THE TASK -
All of the data below should be printed again word for word, pictures excluded.

MATERIAL FOR THE TASK -
# # # #
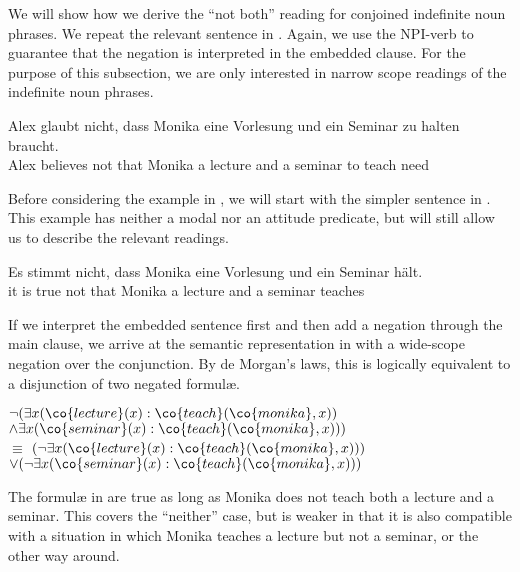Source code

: \documentclass[output=paper]{langsci/langscibook}
\begin{document}
We will show how we derive the ``not both'' reading for conjoined indefinite noun phrases. 
We repeat the relevant sentence in . 
Again, we use the NPI-verb  to guarantee that the negation is interpreted in the embedded clause.
For the purpose of this subsection, we are only interested in narrow scope readings of the indefinite noun phrases.



\ea \label{ex-glaub-notEX2}
\gll Alex glaubt nicht, dass Monika eine Vorlesung und ein Seminar zu halten braucht.\\
Alex believes not that Monika a lecture and a seminar to teach need\\
\glt {}
\z 

Before considering the example in , we will start with the simpler sentence in . This example has neither a modal nor an attitude predicate, but will still allow us to describe the relevant readings.

\ea \label{notEX}
\gll Es stimmt nicht, dass Monika eine Vorlesung und ein Seminar hält.\\
it {is true} not that Monika a lecture and a seminar teaches\\
\glt {}
\z 

If we interpret the embedded sentence first and then add a negation through the main clause, we arrive at the semantic representation in  with a wide-scope negation over the conjunction. 
By de Morgan's laws, this is logically equivalent to
 a disjunction of two negated formulæ.

\ea \label{notEX-bi-lf}
$\lnot (\exists x (\co{lecture}(x) : \co{teach}(\co{monika},x))$\\
\hspace*{\fill}
$\land \exists x (\co{seminar}(x) : \co{teach}(\co{monika},x)))$\\
$\equiv$
$(\lnot \exists x (\co{lecture}(x) : \co{teach}(\co{monika},x)))$\\
\hspace*{\fill} $\lor (\lnot \exists x (\co{seminar}(x) : \co{teach}(\co{monika},x)))$
\z 
 
The formulæ in  are true as long as Monika does not teach both a lecture and a seminar. This covers the ``neither'' case, but is weaker in that it is also compatible with a situation in which Monika teaches a lecture but not a seminar, or the other way around.
\end{document}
# # # #
SOLVED PROBLEM -
Source code

: \documentclass[output=paper]{langsci/langscibook}
\begin{document}
We will show how we derive the ``not both'' reading for conjoined indefinite noun phrases. 
We repeat the relevant sentence in . 
Again, we use the NPI-verb  to guarantee that the negation is interpreted in the embedded clause.
For the purpose of this subsection, we are only interested in narrow scope readings of the indefinite noun phrases.



\ea \label{ex-glaub-notEX2}
\gll Alex glaubt nicht, dass Monika eine Vorlesung und ein Seminar zu halten braucht.\\
Alex believes not that Monika a lecture and a seminar to teach need\\
\glt {}
\z 

Before considering the example in , we will start with the simpler sentence in . This example has neither a modal nor an attitude predicate, but will still allow us to describe the relevant readings.

\ea \label{notEX}
\gll Es stimmt nicht, dass Monika eine Vorlesung und ein Seminar hält.\\
it {is true} not that Monika a lecture and a seminar teaches\\
\glt {}
\z 

If we interpret the embedded sentence first and then add a negation through the main clause, we arrive at the semantic representation in  with a wide-scope negation over the conjunction. 
By de Morgan's laws, this is logically equivalent to
 a disjunction of two negated formulæ.

\ea \label{notEX-bi-lf}
$\lnot (\exists x (\co{lecture}(x) : \co{teach}(\co{monika},x))$\\
\hspace*{\fill}
$\land \exists x (\co{seminar}(x) : \co{teach}(\co{monika},x)))$\\
$\equiv$
$(\lnot \exists x (\co{lecture}(x) : \co{teach}(\co{monika},x)))$\\
\hspace*{\fill} $\lor (\lnot \exists x (\co{seminar}(x) : \co{teach}(\co{monika},x)))$
\z 
 
The formulæ in  are true as long as Monika does not teach both a lecture and a seminar. This covers the ``neither'' case, but is weaker in that it is also compatible with a situation in which Monika teaches a lecture but not a seminar, or the other way around.
\end{document}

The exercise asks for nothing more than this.